→ **Description of the task**
Report only the number of lines in this material that include the string "from".

- Opening Delimiter -

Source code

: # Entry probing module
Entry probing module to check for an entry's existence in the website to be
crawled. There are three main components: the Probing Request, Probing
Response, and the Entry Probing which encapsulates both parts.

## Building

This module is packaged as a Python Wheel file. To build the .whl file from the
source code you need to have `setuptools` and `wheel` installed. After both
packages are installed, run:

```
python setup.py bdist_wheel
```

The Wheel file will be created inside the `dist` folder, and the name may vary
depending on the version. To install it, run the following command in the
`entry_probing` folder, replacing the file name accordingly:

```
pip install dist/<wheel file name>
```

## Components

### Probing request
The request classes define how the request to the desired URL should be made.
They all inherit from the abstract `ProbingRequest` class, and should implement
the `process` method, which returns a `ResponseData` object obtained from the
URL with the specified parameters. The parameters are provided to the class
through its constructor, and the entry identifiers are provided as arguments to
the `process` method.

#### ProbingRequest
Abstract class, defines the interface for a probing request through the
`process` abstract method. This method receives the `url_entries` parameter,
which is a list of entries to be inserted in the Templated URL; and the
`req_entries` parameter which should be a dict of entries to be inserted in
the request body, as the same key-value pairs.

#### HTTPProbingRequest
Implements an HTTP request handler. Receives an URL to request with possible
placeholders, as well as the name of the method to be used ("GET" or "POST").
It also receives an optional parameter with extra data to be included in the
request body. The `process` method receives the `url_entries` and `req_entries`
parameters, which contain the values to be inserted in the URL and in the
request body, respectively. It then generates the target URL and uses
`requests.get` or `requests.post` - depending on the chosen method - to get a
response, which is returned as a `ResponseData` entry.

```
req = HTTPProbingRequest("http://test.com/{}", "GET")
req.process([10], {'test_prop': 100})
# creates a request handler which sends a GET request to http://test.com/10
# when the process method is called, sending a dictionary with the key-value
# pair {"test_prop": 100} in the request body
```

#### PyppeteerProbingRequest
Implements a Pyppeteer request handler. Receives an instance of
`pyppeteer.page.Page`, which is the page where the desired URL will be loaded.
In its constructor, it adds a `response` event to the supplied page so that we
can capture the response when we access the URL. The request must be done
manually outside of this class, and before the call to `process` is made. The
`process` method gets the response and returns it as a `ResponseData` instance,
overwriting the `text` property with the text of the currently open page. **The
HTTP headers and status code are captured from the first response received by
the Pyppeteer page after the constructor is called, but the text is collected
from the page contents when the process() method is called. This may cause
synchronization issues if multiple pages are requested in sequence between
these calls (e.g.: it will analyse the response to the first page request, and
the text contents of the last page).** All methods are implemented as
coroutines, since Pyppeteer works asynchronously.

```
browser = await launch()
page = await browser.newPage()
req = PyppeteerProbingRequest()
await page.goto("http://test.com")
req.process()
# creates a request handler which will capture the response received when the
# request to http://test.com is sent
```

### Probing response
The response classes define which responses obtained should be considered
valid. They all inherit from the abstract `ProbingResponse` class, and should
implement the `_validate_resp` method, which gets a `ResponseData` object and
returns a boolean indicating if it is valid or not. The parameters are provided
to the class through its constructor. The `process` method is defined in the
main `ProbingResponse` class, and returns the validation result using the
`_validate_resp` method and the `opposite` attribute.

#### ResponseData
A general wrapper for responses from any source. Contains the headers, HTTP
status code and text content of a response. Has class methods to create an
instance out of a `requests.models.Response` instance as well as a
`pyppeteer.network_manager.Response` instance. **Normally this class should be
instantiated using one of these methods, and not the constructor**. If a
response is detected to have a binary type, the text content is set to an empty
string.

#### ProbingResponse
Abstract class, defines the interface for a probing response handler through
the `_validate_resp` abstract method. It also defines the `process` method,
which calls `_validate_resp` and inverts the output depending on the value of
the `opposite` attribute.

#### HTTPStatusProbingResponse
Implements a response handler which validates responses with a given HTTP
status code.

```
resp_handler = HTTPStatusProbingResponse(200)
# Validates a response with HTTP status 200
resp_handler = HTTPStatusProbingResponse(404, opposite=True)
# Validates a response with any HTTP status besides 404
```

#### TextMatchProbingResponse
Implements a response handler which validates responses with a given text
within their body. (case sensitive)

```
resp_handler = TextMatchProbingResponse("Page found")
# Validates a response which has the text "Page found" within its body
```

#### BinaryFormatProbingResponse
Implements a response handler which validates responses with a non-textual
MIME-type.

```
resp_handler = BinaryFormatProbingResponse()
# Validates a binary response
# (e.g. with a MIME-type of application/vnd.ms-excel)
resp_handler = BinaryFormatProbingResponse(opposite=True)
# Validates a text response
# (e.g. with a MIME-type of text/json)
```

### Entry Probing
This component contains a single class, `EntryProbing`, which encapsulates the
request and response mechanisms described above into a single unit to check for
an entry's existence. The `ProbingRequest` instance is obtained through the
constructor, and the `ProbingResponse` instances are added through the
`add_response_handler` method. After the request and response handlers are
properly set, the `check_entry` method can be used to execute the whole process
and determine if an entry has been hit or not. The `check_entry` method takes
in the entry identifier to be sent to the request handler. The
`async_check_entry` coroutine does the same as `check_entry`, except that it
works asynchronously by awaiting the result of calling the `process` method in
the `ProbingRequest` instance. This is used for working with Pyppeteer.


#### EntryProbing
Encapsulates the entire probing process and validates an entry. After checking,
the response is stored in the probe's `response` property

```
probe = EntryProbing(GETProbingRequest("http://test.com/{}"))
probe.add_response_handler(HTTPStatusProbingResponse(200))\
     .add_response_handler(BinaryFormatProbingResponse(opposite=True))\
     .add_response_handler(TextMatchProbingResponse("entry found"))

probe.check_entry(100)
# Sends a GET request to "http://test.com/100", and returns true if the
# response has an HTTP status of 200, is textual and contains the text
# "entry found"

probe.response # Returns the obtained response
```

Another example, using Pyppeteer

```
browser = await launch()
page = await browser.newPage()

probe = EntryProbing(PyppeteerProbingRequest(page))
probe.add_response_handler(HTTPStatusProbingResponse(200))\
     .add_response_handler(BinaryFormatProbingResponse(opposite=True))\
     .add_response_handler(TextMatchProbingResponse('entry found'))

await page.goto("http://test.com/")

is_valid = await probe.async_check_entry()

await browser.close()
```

- Closing Delimiter -

→ **Task response**
7